Had Robert Rodriguez stuck to old fashioned 2D cinema for his The Adventures of Shark Boy and Lava Girl, I likely would have seen it, even though the story's co-writer and target audience are three decades younger than I am. But his decision to film about 2/3 of the movie in ugly 3D cemented by decision to avoid the film. Rodriguez's third Spy Kids movie employed the same gimmick, and it ruined parts of the picture. Not only are the cheap cardboard glasses uncomfortable to don for more than a few minutes at a time, but they wash out all of the color. The film might as well be in brown-and-white. I like Rodriguez, but I hope the movie tanks at the box office. That way, maybe no one else will go in this direction. Good 3D, such as what plays in some I-MAX theaters, is an expensive process, and should be used sparingly. Meanwhile, Rodriguez must be channeling the ghost of schlockmeister William Castle.

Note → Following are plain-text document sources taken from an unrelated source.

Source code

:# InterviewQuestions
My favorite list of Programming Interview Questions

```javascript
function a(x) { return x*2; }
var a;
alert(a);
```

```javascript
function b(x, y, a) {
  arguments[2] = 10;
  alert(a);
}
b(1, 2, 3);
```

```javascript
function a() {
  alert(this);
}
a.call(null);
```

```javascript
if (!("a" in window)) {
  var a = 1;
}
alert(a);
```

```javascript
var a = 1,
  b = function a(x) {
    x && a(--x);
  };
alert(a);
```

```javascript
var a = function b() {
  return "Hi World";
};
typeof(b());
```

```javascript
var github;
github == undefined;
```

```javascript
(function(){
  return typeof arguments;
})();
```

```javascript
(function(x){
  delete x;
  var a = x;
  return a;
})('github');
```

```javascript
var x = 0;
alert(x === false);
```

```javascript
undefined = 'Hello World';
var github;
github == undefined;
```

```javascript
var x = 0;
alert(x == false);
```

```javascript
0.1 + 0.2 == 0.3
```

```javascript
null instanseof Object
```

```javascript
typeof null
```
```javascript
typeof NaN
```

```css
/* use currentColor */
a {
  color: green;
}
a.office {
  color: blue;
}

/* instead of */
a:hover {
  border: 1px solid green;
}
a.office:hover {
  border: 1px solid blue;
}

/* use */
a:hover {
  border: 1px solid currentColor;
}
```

Finally, there's The Perfect Man. It stars Hilary Duff. That's reason enough to skip it. A few years ago, I vowed never to see a movie starring the talent-deprived, teen-beloved "actress." Thus far, there has been no reason to break this vow, because she hasn't appeared in a movie that has grabbed my attention. I'm waiting for Quentin Tarantino to cast her. Now that would cause a dilemma.
Will I see Herbie: Fully Loaded? I'm agonizing over that choice. I don't put Lindsay Lohan in the same garbage container as Duff. She has shown ability in the past, and I'm curious to see whether it's possible to detect her computer-deflated breasts. (Probably not: these CGI artists are good. If they can spraypaint a seemingly-real bikini on a nude model, shrinking breasts should be no problem.) Odd that the movie's selling point might be its star's breast size.

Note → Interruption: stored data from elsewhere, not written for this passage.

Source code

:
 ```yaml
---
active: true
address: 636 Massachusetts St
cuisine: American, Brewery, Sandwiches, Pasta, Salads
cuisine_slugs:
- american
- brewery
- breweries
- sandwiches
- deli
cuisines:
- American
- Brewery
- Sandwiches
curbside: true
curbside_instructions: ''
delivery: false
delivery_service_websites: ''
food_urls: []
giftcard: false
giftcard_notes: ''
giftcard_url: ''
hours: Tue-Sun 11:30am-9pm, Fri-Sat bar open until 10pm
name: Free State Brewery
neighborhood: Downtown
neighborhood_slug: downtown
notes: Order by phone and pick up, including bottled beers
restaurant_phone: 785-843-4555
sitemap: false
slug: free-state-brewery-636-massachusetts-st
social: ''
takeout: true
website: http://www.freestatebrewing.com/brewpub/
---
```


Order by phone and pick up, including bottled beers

One final, unrelated note: don't expect early reviews for two of the summer's remaining blockbusters, War of the Worlds or The Fantastic Four. I'm currently having "issues" with both Fox and Paramount and have to tread carefully (not in terms of content, but in terms of review availability) with both of these companies. Expect the reviews on the days the films open. The Batman Begins review will be available tomorrow (Tuesday), so at least those who want to read it before the midnight showing will be able to do so. For those who want an early "peek" at my opinion, all I'll say at the moment is to go see it. It's one of the best - if not the best - superhero movies made thus far.